[llvm] [AMDGPU] Allow hoisting of V_READFIRSTLANE_B32 for uniform operand (PR #178312)

Wed Feb 4 23:33:08 PST 2026

rampitec wrote:

> > Basically nobody objects the transformation itself. But I hear different opinions on how it shall be done:
> 
> That looks like a good starting point, and it seems that's what @jayfoad has been pressing. He even changed the title of the PR to reflect it.

Well, I have changed it when I have removed the pseudo on Matt's request. And that's the point: you want the pseudo back and intrinsic on top of it. Because when you say it can be done earlier than selection it means it needs a new intrinsic.

> So if it's a very specific transformation that we want, why not just implement it as a pass? The definition would be "hoist readfirstlane up to the point where the current input is still the immediate dominator, if the current input is uniform". This doesn't mess around with convergent semantics at all. Does the hoisting need to happen at the time of selection? Can it be done earlier in LLVM IR, or at any point where MIR is still in SSA form?

I actually do not see why this shall be limited to hoisting only. I'd say this can be sinked as well. If a superset of lanes was uniformely defined at dominator, it is equally defined at any narrower scope except for exec = 0.

> > I think we first need to agree. I personally prefer this very limited and small patch with the limited damage.
> 
> How about looking for an implementation with _no_ damage? Setting `NoConvergent` means that this instruction is no longer dependent on control flow, and it can be moved _anywhere_. It is not conditional on whether the inputs are uniform. That counts as "damage".

This is my understanding: if the input is uniform, it can be moved anywhere. But giving user an intrinsic is another level, it gives user a way to _assert_ uniformness. Not a bad thing, but is a separate thing. Here we have proven it. If you give an intrinsic, that is a user control.

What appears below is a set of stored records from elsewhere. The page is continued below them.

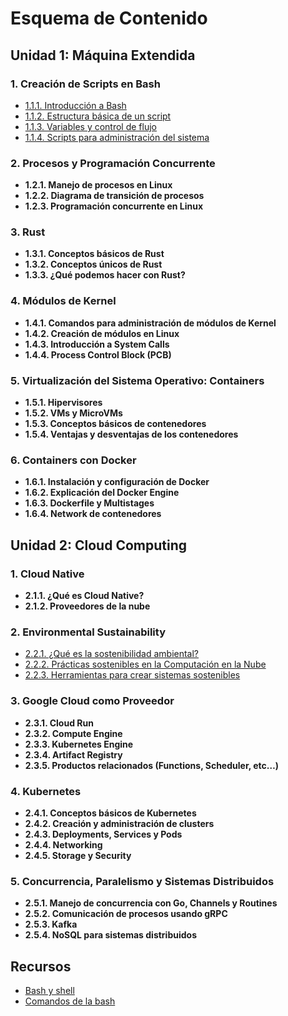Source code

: # Esquema de Contenido

## Unidad 1: Máquina Extendida



### 1. Creación de Scripts en Bash

- [1.1.1. Introducción a Bash](bash_scripts.md#1-2-1-introducción-a-bash)
- [1.1.2. Estructura básica de un script](bash_scripts.md#1-2-2-estructura-básica-de-un-script)
- [1.1.3. Variables y control de flujo](bash_scripts.md#1-2-3-variables-y-control-de-flujo)
- [1.1.4. Scripts para administración del sistema](bash_scripts.md#1-2-4-scripts-para-administración-del-sistema)


### 2. Procesos y Programación Concurrente

- **1.2.1. Manejo de procesos en Linux**
- **1.2.2. Diagrama de transición de procesos**
- **1.2.3. Programación concurrente en Linux**

### 3. Rust

- **1.3.1. Conceptos básicos de Rust**
- **1.3.2. Conceptos únicos de Rust**
- **1.3.3. ¿Qué podemos hacer con Rust?**

### 4. Módulos de Kernel

- **1.4.1. Comandos para administración de módulos de Kernel**
- **1.4.2. Creación de módulos en Linux**
- **1.4.3. Introducción a System Calls**
- **1.4.4. Process Control Block (PCB)**

### 5. Virtualización del Sistema Operativo: Containers

- **1.5.1. Hipervisores**
- **1.5.2. VMs y MicroVMs**
- **1.5.3. Conceptos básicos de contenedores**
- **1.5.4. Ventajas y desventajas de los contenedores**

### 6. Containers con Docker

- **1.6.1. Instalación y configuración de Docker**
- **1.6.2. Explicación del Docker Engine**
- **1.6.3. Dockerfile y Multistages**
- **1.6.4. Network de contenedores**

## Unidad 2: Cloud Computing

### 1. Cloud Native

- **2.1.1. ¿Qué es Cloud Native?**
- **2.1.2. Proveedores de la nube**

### 2. Environmental Sustainability

- [2.2.1. ¿Qué es la sostenibilidad ambiental?](sostenibilidad_ambiental.md#que-es-la-sostenibilidad-ambiental)
- [2.2.2. Prácticas sostenibles en la Computación en la Nube](sostenibilidad_ambiental.md#practicas-sostenibles-en-la-computacion-en-la-nube)
- [2.2.3. Herramientas para crear sistemas sostenibles](sostenibilidad_ambiental.md#herramientas-para-crear-sistemas-sostenibles)

### 3. Google Cloud como Proveedor

- **2.3.1. Cloud Run**
- **2.3.2. Compute Engine**
- **2.3.3. Kubernetes Engine**
- **2.3.4. Artifact Registry**
- **2.3.5. Productos relacionados (Functions, Scheduler, etc…)**

### 4. Kubernetes

- **2.4.1. Conceptos básicos de Kubernetes**
- **2.4.2. Creación y administración de clusters**
- **2.4.3. Deployments, Services y Pods**
- **2.4.4. Networking**
- **2.4.5. Storage y Security**

### 5. Concurrencia, Paralelismo y Sistemas Distribuidos

- **2.5.1. Manejo de concurrencia con Go, Channels y Routines**
- **2.5.2. Comunicación de procesos usando gRPC**
- **2.5.3. Kafka**
- **2.5.4. NoSQL para sistemas distribuidos**




## Recursos

- [Bash y shell](https://recluit.com/que-es-bash/#:~:text=Bash%20es%20un%20programa%20shell,los%20sistemas%20operativos%20GNU%2FLinux.)
- [Comandos de la bash](https://devhints.io/bash)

> Even with a hypothetical new readanylane, it can only be moved up to the point where the current input is uniform. Existing optimizations will have to be taught about this, without which, having this operation is dangerous. "Safe by default" would mean that we make it convergent, and that defeats the purpose of having new intrinsics.
> 
> So I believe the best approach is to define a new peephole optimization on readfirstlane, and reuse it over and over again wherever it makes sense.
> 
> Recent activity in inst-combining convergent operations with uniform operands is tangentially interesting, btw ... #166955 and #116953

https://github.com/llvm/llvm-project/pull/178312